Rolling Stones e baseado
Centenas de perguntas foram enviadas para a entrevista com José Mujica, que foi transmitida ao vivo pela internet e acompanhada em seis idiomas pela BBC nas redes sociais. O ex-presidente teve que responder, por exemplo, sobre se já o convidaram a fumar maconha desde a descriminalização do consumo.

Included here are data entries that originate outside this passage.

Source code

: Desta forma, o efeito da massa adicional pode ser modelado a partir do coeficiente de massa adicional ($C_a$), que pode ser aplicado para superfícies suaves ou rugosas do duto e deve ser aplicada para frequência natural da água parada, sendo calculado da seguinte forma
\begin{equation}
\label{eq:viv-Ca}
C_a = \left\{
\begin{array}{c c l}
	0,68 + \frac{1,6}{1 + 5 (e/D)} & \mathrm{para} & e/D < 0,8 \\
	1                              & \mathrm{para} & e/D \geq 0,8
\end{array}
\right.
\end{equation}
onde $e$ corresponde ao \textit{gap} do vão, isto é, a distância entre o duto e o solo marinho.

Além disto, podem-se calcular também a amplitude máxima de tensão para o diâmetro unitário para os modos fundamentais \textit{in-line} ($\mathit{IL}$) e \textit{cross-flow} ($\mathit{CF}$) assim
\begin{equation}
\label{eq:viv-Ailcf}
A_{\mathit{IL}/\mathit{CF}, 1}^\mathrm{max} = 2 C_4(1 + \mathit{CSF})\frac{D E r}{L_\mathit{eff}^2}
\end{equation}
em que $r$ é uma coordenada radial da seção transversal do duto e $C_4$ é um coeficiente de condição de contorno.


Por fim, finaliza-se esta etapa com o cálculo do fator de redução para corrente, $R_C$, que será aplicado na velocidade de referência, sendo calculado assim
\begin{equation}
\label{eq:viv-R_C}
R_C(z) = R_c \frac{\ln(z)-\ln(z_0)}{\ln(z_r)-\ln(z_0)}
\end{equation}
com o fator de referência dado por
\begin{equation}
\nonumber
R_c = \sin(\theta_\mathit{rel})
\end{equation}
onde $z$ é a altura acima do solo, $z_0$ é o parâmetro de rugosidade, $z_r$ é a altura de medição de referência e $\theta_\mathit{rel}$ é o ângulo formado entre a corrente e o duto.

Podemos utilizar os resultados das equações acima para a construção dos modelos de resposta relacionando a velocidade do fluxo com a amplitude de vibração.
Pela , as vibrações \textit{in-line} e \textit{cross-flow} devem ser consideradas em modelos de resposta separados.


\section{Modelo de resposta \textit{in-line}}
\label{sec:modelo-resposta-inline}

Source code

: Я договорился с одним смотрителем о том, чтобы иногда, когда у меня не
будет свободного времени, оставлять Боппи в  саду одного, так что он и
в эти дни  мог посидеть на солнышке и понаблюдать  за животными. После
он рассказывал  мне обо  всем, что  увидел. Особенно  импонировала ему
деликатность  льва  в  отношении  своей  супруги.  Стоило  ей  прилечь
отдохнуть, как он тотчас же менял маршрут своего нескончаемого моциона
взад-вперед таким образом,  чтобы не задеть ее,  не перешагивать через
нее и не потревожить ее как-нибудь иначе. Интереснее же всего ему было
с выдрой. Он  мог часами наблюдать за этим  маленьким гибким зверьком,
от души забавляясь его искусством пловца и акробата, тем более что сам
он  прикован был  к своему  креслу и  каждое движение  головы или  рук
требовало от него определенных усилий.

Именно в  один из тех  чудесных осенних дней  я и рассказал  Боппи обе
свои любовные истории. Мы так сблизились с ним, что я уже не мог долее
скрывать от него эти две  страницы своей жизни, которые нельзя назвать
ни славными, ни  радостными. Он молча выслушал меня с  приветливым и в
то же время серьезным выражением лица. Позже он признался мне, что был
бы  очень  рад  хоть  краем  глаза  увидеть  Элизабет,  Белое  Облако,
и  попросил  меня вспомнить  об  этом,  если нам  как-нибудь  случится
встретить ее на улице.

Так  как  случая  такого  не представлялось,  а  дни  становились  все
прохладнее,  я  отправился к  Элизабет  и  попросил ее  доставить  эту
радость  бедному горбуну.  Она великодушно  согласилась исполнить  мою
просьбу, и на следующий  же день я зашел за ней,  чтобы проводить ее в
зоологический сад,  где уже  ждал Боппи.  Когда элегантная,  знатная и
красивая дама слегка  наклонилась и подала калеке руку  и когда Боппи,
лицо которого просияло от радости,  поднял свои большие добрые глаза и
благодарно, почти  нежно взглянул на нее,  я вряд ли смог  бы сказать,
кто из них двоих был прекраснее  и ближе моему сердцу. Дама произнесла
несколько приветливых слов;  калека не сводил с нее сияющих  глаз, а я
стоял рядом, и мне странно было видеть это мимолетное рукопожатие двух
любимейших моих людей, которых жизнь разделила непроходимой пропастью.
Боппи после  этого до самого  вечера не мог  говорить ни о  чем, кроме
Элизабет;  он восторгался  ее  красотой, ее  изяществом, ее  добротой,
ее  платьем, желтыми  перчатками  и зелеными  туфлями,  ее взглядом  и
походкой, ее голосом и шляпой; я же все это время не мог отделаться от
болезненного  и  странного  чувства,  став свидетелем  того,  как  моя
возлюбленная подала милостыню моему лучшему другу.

"Apareceu aqui um rapaz, não sei de que país, com um baseado, e me convidou para fumar. Eu não quis, mas eu também tenho meus vícios. De vez em quando fumo um cigarro comum. E quem vai dizer que o tabaco é saudável? O único vício bom é o amor, o resto são pragas. O problema está em quanto se consome e isso é um problema mental."
Algumas das perguntas mais frequentes eram sobre seu estilo de vida, ao que respondeu que "a humildade é uma filosofia que não pretende impor a ninguém".
"Não posso mudar a cultura do mundo em que vivemos, mas posso viver minha vida e dar minha opinião."
O ex-presidente também não se esquivou de questões mais difíceis – mesmo que fora do âmbito político – como a enviada por um participante argentino: Beatles, Pink Floyd ou Rolling Stones?
"Diga a ele que sou um analfabeto no tema, porque sou 'tangueiro' de alma. Mas feita essa ressalva, prefiro os Rolling Stones."